* **TASK GOAL**: Taking the data below line by line, count those that include the word "checkout" and report the number alone.
######
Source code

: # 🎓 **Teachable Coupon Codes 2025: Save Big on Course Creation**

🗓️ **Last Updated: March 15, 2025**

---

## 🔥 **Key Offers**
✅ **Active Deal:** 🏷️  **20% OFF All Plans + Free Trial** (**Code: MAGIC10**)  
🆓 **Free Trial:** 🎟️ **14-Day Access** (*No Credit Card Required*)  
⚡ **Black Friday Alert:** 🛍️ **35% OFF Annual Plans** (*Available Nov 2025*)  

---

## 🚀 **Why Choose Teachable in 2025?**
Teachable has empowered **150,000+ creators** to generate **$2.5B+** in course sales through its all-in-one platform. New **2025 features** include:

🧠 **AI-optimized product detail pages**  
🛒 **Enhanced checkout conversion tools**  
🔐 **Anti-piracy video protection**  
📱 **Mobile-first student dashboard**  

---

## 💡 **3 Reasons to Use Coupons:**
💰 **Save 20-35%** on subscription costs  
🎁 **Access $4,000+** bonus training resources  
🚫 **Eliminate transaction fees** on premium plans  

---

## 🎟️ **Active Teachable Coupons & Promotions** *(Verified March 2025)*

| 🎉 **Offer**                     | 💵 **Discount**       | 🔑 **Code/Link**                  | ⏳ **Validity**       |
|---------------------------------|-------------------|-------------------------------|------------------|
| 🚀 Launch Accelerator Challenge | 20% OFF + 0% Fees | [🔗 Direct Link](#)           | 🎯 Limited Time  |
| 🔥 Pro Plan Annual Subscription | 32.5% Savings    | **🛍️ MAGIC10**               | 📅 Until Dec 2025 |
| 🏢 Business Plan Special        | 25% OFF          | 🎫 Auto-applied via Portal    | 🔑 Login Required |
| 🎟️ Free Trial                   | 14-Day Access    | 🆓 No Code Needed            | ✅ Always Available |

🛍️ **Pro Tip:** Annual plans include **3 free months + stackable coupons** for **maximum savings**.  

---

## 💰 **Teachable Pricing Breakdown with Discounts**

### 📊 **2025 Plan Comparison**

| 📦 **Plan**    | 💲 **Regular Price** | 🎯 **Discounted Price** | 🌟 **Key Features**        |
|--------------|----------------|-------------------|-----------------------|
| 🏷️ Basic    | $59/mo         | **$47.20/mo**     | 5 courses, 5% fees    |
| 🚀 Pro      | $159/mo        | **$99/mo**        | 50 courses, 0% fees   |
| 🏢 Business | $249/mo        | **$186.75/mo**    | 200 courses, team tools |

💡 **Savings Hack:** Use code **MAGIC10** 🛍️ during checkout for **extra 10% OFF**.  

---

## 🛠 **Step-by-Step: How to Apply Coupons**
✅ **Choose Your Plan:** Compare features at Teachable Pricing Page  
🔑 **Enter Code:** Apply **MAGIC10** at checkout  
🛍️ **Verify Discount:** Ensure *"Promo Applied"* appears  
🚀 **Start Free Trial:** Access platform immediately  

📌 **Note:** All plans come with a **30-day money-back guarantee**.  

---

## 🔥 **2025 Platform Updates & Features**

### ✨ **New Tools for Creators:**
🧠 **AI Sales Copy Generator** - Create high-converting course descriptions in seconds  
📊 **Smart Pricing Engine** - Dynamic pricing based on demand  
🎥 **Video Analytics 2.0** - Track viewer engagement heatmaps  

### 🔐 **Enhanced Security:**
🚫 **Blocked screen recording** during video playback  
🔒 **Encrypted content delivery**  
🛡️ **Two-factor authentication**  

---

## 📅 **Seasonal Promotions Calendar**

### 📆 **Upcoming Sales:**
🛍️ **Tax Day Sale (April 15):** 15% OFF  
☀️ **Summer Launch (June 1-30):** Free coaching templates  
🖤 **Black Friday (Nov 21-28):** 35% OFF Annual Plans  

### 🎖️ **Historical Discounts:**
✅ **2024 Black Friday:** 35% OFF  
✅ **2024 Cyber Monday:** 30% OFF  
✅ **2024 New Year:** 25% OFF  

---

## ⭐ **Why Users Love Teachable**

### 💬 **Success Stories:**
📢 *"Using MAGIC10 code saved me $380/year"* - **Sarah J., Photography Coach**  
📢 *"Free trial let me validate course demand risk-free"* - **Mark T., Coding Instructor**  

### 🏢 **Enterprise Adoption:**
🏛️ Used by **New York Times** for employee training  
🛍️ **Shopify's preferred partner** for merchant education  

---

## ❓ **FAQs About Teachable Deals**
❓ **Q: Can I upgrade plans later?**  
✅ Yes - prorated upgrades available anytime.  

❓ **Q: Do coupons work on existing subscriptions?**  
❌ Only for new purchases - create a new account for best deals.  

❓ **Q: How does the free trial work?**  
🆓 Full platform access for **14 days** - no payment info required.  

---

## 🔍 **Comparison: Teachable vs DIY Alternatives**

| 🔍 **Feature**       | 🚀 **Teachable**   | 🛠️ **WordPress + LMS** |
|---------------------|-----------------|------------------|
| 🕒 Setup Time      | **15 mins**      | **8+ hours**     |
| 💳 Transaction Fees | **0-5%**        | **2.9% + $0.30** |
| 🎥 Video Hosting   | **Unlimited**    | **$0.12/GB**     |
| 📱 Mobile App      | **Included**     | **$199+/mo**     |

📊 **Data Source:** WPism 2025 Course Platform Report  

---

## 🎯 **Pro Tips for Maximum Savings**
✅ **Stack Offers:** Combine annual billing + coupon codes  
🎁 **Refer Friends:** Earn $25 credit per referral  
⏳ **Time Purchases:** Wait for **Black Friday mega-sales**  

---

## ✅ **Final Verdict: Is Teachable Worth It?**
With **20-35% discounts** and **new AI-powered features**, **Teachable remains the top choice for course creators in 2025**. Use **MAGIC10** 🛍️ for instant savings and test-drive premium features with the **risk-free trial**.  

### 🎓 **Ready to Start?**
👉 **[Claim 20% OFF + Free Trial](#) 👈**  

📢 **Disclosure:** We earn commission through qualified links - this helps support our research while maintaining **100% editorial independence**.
######
* **FINISHED TASK**: 3